··· Extracted entries ···

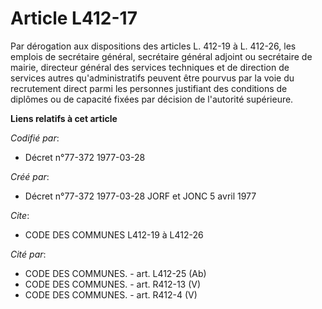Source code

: # Article L412-17

Par dérogation aux dispositions des articles L. 412-19 à L. 412-26, les emplois de secrétaire général, secrétaire général
adjoint ou secrétaire de mairie, directeur général des services techniques et de direction de services autres
qu'administratifs peuvent être pourvus par la voie du recrutement direct parmi les personnes justifiant des conditions de
diplômes ou de capacité fixées par décision de l'autorité supérieure.

**Liens relatifs à cet article**

_Codifié par_:

  - Décret n°77-372 1977-03-28

_Créé par_:

  - Décret n°77-372 1977-03-28 JORF et JONC 5 avril 1977

_Cite_:

  - CODE DES COMMUNES L412-19 à L412-26

_Cité par_:

  - CODE DES COMMUNES. - art. L412-25 (Ab)
  - CODE DES COMMUNES. - art. R412-13 (V)
  - CODE DES COMMUNES. - art. R412-4 (V)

···

● What is expected: Give back the material above exactly as it appears, minus the pictures.

● Answer below:
Source code

: # Article L412-17

Par dérogation aux dispositions des articles L. 412-19 à L. 412-26, les emplois de secrétaire général, secrétaire général
adjoint ou secrétaire de mairie, directeur général des services techniques et de direction de services autres
qu'administratifs peuvent être pourvus par la voie du recrutement direct parmi les personnes justifiant des conditions de
diplômes ou de capacité fixées par décision de l'autorité supérieure.

**Liens relatifs à cet article**

_Codifié par_:

  - Décret n°77-372 1977-03-28

_Créé par_:

  - Décret n°77-372 1977-03-28 JORF et JONC 5 avril 1977

_Cite_:

  - CODE DES COMMUNES L412-19 à L412-26

_Cité par_:

  - CODE DES COMMUNES. - art. L412-25 (Ab)
  - CODE DES COMMUNES. - art. R412-13 (V)
  - CODE DES COMMUNES. - art. R412-4 (V)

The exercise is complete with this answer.